Kewajiban Gunakan Transportasi Umum
Selain larangan bekerja di kafe, Pramono juga melarang ASN menggunakan kendaraan pribadi saat harus beraktivitas di luar rumah selama jam kerja WFH. Mereka diwajibkan memanfaatkan transportasi umum jika perlu bepergian.
"Kalau harus bertransportasi, gunakan transportasi publik," tegasnya. Kebijakan ini sejalan dengan upaya Pemprov DKI mengurangi kemacetan dan emisi karbon di ibu kota.
Aturan Mobilitas ASN
Berikut rincian aturan mobilitas ASN DKI saat WFH Jumat:
- Bekerja secara eksklusif dari tempat tinggal
- Dilarang menggunakan kendaraan pribadi untuk urusan dinas
- Transportasi umum menjadi pilihan wajib jika perlu bepergian
- Dokumentasi aktivitas dapat diminta sebagai pertanggungjawaban
Ancaman Sanksi bagi Pelanggar
Pramono mengkonfirmasi akan memberikan sanksi tegas kepada ASN yang melanggar aturan ini. Meski tidak merinci bentuk sanksinya, ia menyatakan konsekuensi akan diterapkan secara serius.
"Pokoknya sanksi, kalau dulu dibina, dibinasakan," ungkap Pramono dengan nada tegas. Pernyataan ini mengindikasikan penanganan pelanggaran akan lebih ketat dibanding periode sebelumnya.
Mekanisme Pengawasan
Pengawasan pelaksanaan aturan ini akan melibatkan beberapa pihak:
- Unit pengawas internal di masing-masing satuan kerja
- Koordinasi dengan bidang kepegawaian
- Pelaporan mandiri dari atasan langsung
- Verifikasi acak melalui sistem monitoring
Tujuan Kebijakan WFH Jumat
Kebijakan WFH setiap Jumat telah berjalan beberapa waktu di Pemprov DKI. Implementasinya bertujuan mencapai beberapa target strategis.

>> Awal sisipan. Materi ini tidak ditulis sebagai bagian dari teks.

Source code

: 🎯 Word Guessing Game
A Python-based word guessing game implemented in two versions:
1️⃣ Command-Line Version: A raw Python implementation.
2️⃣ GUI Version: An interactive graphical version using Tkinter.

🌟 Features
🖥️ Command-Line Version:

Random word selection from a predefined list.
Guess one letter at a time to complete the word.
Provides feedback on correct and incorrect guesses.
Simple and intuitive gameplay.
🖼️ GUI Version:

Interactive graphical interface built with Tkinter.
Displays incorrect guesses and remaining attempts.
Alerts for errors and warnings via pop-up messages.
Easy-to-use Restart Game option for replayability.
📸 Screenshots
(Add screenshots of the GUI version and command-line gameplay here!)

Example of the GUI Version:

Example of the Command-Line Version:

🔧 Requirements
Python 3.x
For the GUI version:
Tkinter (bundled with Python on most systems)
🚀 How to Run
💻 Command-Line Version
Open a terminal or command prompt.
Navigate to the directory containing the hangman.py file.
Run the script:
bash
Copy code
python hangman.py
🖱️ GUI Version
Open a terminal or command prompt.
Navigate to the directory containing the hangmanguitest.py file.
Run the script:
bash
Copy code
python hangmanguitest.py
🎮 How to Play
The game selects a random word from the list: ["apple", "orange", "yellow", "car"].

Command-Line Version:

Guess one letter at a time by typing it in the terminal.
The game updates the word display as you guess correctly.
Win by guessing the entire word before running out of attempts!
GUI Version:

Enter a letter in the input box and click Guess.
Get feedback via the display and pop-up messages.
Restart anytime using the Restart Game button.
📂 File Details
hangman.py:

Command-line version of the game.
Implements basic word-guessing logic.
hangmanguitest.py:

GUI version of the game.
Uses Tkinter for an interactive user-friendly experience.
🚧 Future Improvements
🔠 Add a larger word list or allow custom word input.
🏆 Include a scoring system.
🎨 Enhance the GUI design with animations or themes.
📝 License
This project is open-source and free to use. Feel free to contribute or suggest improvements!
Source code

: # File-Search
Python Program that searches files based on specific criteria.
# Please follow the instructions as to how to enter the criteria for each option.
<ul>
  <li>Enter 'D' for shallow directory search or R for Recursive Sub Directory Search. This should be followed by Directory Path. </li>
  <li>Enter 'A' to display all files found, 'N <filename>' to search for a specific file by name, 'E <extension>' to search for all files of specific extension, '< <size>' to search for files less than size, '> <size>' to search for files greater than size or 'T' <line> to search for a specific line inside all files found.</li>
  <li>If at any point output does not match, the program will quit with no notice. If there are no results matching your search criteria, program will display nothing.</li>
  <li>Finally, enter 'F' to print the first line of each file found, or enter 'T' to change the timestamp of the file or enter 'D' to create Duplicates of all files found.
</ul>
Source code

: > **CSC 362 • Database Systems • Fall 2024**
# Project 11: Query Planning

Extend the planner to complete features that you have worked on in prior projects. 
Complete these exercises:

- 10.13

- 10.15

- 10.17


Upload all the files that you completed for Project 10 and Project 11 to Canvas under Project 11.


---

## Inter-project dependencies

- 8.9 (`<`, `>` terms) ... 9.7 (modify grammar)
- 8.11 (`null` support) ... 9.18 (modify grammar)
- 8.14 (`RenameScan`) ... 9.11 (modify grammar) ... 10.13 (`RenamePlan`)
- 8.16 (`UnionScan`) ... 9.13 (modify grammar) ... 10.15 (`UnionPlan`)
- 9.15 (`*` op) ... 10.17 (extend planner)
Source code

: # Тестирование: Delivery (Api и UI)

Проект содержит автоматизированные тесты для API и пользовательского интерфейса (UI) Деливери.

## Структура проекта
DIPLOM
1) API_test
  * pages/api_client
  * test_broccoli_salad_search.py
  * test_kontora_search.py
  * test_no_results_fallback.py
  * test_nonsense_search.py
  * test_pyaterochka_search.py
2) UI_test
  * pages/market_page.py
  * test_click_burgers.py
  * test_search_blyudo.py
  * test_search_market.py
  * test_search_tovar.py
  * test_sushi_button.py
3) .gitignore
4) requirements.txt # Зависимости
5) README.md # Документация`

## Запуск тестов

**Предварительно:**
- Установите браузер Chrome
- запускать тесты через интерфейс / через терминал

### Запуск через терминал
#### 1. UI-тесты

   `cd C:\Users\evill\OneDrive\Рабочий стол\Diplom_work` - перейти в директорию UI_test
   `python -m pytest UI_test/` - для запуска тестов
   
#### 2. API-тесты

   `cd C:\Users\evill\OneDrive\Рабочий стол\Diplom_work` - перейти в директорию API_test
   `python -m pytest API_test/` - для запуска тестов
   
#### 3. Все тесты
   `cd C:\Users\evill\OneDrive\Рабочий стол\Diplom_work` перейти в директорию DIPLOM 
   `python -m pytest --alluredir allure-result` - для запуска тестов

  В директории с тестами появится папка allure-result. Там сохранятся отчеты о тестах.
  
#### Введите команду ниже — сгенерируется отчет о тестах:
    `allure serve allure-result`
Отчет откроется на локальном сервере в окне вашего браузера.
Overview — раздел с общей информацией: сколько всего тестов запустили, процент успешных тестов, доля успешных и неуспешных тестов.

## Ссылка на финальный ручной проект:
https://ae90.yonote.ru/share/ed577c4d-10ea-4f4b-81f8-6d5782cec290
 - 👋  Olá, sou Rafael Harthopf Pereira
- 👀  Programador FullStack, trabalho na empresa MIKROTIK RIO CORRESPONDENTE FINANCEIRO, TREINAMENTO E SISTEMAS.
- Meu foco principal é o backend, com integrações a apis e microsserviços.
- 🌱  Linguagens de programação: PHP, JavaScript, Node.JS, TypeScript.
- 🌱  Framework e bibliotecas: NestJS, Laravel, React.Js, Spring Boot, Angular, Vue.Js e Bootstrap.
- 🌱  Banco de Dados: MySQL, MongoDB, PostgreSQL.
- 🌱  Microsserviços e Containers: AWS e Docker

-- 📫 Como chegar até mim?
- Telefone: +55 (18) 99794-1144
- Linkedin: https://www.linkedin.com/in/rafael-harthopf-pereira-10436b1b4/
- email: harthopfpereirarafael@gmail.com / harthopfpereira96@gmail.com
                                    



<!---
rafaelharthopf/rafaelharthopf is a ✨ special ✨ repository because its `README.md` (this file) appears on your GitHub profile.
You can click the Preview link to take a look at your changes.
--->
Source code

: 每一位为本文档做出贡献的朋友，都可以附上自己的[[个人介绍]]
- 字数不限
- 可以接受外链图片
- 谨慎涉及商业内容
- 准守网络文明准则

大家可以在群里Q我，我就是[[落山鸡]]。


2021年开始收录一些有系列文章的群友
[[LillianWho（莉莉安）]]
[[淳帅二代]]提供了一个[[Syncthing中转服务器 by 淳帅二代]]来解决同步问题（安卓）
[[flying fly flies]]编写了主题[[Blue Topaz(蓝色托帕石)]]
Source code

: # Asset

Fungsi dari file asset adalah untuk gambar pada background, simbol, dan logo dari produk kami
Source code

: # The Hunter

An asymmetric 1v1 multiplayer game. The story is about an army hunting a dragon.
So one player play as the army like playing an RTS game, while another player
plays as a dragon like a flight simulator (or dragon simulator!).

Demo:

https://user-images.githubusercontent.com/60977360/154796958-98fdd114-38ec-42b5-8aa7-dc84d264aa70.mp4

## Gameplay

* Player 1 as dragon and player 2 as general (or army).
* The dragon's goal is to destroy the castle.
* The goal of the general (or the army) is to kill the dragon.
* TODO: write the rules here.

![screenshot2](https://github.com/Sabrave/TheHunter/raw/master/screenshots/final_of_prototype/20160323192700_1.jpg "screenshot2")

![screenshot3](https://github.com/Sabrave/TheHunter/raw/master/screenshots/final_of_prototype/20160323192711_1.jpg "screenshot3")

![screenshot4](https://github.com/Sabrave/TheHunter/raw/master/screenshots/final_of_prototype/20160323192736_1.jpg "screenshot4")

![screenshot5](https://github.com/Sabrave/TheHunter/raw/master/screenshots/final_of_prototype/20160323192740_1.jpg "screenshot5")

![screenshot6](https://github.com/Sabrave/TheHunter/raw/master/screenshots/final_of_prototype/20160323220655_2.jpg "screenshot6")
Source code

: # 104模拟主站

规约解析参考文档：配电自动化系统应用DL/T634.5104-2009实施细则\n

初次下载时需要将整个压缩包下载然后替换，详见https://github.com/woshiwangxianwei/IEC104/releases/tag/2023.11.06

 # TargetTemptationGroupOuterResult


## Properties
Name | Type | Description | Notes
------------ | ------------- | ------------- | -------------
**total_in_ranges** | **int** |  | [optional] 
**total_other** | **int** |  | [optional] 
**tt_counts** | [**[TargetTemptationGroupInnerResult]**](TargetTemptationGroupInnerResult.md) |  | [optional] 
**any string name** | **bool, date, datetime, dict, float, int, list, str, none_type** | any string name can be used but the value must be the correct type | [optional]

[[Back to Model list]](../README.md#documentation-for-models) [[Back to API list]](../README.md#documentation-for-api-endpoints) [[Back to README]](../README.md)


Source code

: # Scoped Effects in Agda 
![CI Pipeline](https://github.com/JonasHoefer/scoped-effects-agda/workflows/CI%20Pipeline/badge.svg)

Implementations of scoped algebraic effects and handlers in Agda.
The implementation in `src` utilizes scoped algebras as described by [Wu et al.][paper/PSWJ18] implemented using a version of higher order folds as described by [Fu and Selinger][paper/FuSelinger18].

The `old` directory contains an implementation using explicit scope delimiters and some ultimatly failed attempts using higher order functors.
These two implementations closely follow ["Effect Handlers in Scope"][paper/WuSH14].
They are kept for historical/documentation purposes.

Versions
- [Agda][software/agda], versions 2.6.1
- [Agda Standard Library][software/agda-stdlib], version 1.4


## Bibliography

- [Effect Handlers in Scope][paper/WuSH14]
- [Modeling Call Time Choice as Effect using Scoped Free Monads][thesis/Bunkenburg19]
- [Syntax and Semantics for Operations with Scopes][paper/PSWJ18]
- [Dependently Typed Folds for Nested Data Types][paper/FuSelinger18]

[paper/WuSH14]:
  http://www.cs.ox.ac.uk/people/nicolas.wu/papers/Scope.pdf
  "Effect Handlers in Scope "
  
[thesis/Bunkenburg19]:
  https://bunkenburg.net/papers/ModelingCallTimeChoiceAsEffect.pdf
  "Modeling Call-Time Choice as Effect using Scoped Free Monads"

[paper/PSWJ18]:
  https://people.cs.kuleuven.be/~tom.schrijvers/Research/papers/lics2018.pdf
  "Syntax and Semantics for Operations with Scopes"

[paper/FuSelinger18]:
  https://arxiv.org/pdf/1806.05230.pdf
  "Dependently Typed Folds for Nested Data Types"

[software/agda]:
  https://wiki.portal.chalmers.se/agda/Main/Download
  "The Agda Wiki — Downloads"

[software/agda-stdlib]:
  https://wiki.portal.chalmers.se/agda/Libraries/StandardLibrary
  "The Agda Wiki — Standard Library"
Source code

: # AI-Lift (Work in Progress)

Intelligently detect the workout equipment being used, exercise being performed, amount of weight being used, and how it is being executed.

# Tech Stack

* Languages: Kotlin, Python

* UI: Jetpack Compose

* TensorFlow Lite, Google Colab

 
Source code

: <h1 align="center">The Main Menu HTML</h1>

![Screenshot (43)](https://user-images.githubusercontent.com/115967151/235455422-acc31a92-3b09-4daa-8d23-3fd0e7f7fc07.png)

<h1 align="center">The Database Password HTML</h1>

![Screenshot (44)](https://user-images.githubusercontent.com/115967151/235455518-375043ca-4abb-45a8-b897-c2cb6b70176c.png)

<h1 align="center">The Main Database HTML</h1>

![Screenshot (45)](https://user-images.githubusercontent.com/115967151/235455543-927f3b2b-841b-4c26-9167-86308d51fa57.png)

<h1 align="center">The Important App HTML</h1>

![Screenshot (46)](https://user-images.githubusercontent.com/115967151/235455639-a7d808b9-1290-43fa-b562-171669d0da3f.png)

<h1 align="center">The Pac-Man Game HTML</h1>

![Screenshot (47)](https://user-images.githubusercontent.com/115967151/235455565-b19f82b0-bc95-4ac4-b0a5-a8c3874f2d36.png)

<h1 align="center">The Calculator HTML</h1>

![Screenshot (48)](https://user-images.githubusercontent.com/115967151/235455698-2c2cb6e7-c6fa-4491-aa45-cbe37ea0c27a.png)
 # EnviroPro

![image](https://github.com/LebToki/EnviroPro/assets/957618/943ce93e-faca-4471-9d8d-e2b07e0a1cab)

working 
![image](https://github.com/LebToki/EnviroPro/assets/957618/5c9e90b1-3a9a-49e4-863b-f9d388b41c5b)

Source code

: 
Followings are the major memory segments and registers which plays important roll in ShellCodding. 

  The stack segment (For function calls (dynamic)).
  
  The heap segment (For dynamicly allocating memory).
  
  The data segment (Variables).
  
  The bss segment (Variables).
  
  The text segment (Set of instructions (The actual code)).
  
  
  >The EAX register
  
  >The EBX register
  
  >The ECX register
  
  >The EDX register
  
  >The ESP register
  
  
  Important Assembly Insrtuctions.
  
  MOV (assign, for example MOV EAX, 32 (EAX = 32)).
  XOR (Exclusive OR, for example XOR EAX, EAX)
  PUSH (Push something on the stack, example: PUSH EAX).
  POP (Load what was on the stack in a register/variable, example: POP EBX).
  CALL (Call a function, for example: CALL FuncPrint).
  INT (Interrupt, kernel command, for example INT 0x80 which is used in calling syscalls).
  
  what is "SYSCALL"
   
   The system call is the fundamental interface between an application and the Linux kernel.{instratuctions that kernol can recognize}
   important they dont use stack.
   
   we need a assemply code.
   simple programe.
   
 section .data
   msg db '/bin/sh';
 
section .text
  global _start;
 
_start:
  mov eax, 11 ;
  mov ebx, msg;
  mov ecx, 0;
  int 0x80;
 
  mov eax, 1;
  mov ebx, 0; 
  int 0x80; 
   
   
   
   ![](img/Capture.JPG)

Pertama, mengurangi kemacetan lalu lintas yang biasanya meningkat di akhir pekan. Kedua, mendukung program pengurangan polusi udara. Ketiga, menguji efektivitas kerja jarak jauh untuk layanan publik.
Evaluasi Berkala
Pemprov DKI akan melakukan evaluasi rutin terhadap pelaksanaan WFH Jumat. Parameter yang dinilai mencakup:
- Tingkat produktivitas ASN
- Dampak terhadap kemacetan
- Kepatuhan terhadap aturan mobilitas
- Kualitas layanan kepada masyarakat
Kebijakan ini diharapkan dapat menjadi contoh tata kelola ASN yang adaptif di era digital. Pramono menegaskan komitmennya menciptakan pemerintahan yang efisien dan responsif terhadap perkembangan zaman, dengan tetap menjaga disiplin dan akuntabilitas sebagai nilai utama.